Setting the taxonomy

Niamoto does not make any assumption on the taxonomic referential to be used, and therefore let you define it. Since the choice of a taxonomic referential should not be a blocking decision either a point of no return, Niamoto always store two taxon identifier values for an occurrence: the data provider’s one, and it’s correspondence in the Niamoto’s referential. In order to be able to map a provider’s taxon identifier with an internal taxon identifier, Niamoto needs a set of correspondences for each taxon. Those correspondences are called synonyms. When no synonym is known for a provider’s taxon identifier, the Niamoto taxon identifier will be set null.

The definition of the Niamoto referential is done using a csv file. This csv file must have a header defining at least the following columns:

  • id: The unique identifier of the taxon, in the provider’s referential.
  • parent_id: The parent’s id of the taxon. If the taxon is a root, let the value blank.
  • rank: The rank of the taxon, can be a value among: ‘REGNUM’, ‘PHYLUM’, ‘CLASSIS’, ‘ORDO’, ‘FAMILIA’, ‘GENUS’, ‘SPECIES’, ‘INFRASPECIES’.
  • full_name: The full name of the taxon.
  • rank_name: The rank name of the taxon.

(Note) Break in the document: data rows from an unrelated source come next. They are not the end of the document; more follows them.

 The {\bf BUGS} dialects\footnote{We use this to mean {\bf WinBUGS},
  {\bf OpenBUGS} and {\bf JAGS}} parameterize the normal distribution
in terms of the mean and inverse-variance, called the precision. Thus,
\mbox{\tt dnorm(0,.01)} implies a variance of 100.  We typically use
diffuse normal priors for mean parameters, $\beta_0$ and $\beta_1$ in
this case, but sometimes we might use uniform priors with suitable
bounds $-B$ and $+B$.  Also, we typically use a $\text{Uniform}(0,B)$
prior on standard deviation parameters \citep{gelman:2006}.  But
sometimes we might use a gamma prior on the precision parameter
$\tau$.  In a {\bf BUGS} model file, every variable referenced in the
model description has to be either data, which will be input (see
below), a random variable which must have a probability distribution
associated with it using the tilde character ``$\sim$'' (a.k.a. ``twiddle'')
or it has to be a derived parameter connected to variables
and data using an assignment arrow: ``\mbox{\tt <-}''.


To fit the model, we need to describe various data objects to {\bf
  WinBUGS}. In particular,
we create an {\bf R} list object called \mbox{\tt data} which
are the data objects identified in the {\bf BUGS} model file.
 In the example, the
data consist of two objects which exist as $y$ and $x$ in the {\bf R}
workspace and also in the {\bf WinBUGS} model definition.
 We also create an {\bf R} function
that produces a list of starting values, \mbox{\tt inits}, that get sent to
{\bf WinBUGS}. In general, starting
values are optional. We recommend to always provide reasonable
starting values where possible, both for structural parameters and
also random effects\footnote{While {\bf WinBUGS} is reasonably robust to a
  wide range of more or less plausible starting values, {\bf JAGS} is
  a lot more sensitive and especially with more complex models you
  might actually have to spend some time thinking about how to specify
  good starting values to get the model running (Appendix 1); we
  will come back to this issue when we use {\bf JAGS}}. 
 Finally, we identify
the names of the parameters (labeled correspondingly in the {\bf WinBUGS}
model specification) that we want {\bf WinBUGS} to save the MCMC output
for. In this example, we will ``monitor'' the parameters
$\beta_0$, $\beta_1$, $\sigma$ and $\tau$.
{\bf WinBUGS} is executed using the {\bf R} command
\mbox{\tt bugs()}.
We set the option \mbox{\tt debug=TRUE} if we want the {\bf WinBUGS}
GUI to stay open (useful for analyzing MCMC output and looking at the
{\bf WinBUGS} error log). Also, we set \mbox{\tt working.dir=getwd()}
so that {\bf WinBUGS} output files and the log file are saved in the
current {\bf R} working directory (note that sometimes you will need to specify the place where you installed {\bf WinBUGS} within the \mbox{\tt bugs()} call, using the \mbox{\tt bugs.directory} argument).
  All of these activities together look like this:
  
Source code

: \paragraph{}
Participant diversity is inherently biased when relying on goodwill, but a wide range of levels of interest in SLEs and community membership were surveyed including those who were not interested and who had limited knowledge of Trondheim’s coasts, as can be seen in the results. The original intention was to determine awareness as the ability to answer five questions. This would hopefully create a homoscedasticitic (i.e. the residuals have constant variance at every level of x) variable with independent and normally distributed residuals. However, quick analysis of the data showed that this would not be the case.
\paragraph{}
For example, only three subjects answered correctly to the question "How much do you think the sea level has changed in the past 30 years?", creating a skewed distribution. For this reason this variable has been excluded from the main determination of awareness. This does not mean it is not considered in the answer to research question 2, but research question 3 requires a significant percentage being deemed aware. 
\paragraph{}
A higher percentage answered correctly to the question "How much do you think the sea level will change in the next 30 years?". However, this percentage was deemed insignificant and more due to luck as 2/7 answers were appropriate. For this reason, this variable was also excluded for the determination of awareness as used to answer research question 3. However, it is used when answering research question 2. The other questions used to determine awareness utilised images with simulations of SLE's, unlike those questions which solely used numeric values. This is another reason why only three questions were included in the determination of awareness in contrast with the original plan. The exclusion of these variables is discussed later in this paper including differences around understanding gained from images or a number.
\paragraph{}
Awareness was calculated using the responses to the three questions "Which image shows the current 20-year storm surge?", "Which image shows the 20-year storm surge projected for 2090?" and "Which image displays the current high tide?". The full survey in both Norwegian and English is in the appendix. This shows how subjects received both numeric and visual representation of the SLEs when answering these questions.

All the additional columns will be considered as synonyms.

Let’s consider the following example:

id parent_id rank full_name rank_name gbif taxref
0   FAMILIA A A 10 1
1 0 GENUS A a a 20 2
2 1 SPECIES A a 1 1 30 3
3 1 SPECIES A a 2 2 40 4

We set this table as the Niamoto’s taxonomic referential using the set_taxonomy command:

$ niamoto set_taxonomy taxonomy.csv
Setting the taxonomy...
The taxonomy had been successfully set!
    4 taxa inserted
    2 synonyms inserted: {'taxref', 'gbif'}

We can see that Niamoto found the two following synonym keys: ‘taxref’ and ‘gbif’. Those keys are the one that we will use later to tell Niamoto how to map the data provider’s taxon identifier. Note that there is also a special synonym key, ‘niamoto’, that is used when a data provider uses the same taxon identifiers as Niamoto.

Managing data providers

Now that we have set the taxonomic referential, we would like to import some data within Niamoto. But before being able to do so, we need to define data providers.

Using the command niamoto providers, we can see that there are not registered providers in the database:

$ niamoto providers
There are no registered data providers in the database.

The simplest data provider type implemented in Niamoto is the csv data provider, which enables us to import occurrence and plot data from plain csv files. All the available provider_types can be obtained using the niamoto provider_types command.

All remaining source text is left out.